Reliable IT infrastructure is an indispensable part of a modern business. However, what’s sufficient today may not be tomorrow, and far too many startups fail to plan appropriately for that scenario. As you start to piece together your company, you must ensure your IT infrastructure is scalable.

Why your startup needs scalable IT

It’s important to foster scalability from the beginning because scaling up without prior planning is often harder than leaders expect. Tech quickly becomes outdated in today’s environment, but IT hardware and software licenses are expensive. As a result, 50 per cent of thought leaders in Southeast Asia say high infrastructure costs and legacy technology are a digital future’s most significant obstacles.

Your business must be able to capitalise on the latest technological solutions. Failing to keep up with fast-moving developments like artificial intelligence (AI) will limit your ability to remain competitive. Competition aside, you’ll need higher capacity as your company and its customer base grow.

Modernisation is essential, but replacing legacy systems every few years without extensive planning isn’t financially or operationally viable. The only way to manage these seemingly competing interests is to build a scalable solution from the start.

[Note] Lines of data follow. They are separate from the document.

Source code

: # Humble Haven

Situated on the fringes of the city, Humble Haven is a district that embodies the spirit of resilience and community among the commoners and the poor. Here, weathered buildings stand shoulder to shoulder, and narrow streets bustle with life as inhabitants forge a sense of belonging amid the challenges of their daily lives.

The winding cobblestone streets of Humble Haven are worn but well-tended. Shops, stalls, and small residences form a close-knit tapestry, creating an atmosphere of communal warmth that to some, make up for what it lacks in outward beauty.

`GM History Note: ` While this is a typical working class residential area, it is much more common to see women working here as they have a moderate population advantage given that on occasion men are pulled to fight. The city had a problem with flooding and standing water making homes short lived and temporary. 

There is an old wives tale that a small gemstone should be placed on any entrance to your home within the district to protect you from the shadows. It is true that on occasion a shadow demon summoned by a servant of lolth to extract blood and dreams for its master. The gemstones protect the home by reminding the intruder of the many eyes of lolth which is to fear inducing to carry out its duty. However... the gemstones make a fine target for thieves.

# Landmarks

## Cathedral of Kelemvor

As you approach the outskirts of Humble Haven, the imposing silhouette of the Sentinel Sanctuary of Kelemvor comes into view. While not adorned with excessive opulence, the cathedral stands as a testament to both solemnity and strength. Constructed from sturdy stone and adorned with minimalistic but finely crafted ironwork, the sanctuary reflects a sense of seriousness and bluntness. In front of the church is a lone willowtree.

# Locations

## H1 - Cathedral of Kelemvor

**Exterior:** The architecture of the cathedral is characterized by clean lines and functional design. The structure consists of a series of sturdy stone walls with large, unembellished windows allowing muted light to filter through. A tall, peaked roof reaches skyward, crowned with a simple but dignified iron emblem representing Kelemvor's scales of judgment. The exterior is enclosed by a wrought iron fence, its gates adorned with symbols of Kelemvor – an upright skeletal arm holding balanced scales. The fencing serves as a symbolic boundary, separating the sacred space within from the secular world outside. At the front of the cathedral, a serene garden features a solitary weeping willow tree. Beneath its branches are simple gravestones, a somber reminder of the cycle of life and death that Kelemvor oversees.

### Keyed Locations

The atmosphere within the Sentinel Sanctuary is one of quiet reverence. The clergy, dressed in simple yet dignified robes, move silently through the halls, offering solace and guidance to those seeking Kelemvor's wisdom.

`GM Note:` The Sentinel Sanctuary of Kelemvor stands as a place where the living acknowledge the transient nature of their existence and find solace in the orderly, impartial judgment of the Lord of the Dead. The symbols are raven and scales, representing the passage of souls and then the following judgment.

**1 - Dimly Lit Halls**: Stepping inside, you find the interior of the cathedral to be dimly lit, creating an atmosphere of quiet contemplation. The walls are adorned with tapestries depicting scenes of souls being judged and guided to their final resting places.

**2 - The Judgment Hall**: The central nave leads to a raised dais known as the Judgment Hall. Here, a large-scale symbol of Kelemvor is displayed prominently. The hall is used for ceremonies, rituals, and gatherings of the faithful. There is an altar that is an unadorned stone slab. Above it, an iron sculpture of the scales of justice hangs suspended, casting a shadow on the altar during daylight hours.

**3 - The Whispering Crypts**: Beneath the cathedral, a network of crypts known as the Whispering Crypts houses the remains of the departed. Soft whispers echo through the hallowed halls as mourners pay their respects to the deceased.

How to build a scalable IT infrastructure

Scalable IT can be challenging, but it’s easier when you implement some best practices while your business is still young. Here are five steps to follow to ensure long-term scalability.

  • Embrace the cloud

The most crucial aspect of scalable IT infrastructure is moving to the cloud. On-premise hardware — especially servers and storage — is too expensive and time-consuming to install and maintain to be scalable. Cloud-native services, by contrast, naturally grow with you, and their costs typically reflect what you actually use.

Bear in mind that not all clouds are created equal. All vendors must have a strong record of upkeep and robust security. Look for the option to choose where your data centres are located, too, for regulatory purposes. Remember to use cloud-native software solutions once you switch to such environments.

Also Read: The future of education is AI: Here’s how it will look

Organisations with data of varying sensitivity or disparate use cases may consider a hybrid cloud. These setups offer a balance between on-premise privacy and cloud scalability, and data breach costs are significantly lower in hybrid clouds.

  • Capitalise on modularity

The cloud provides the baseline for scalable IT, but your business must be able to take advantage of its flexible nature. Modularity is the key here. Breaking things down into smaller pieces you can work on independently without disrupting the whole will make it easier to expand as necessary in the future. 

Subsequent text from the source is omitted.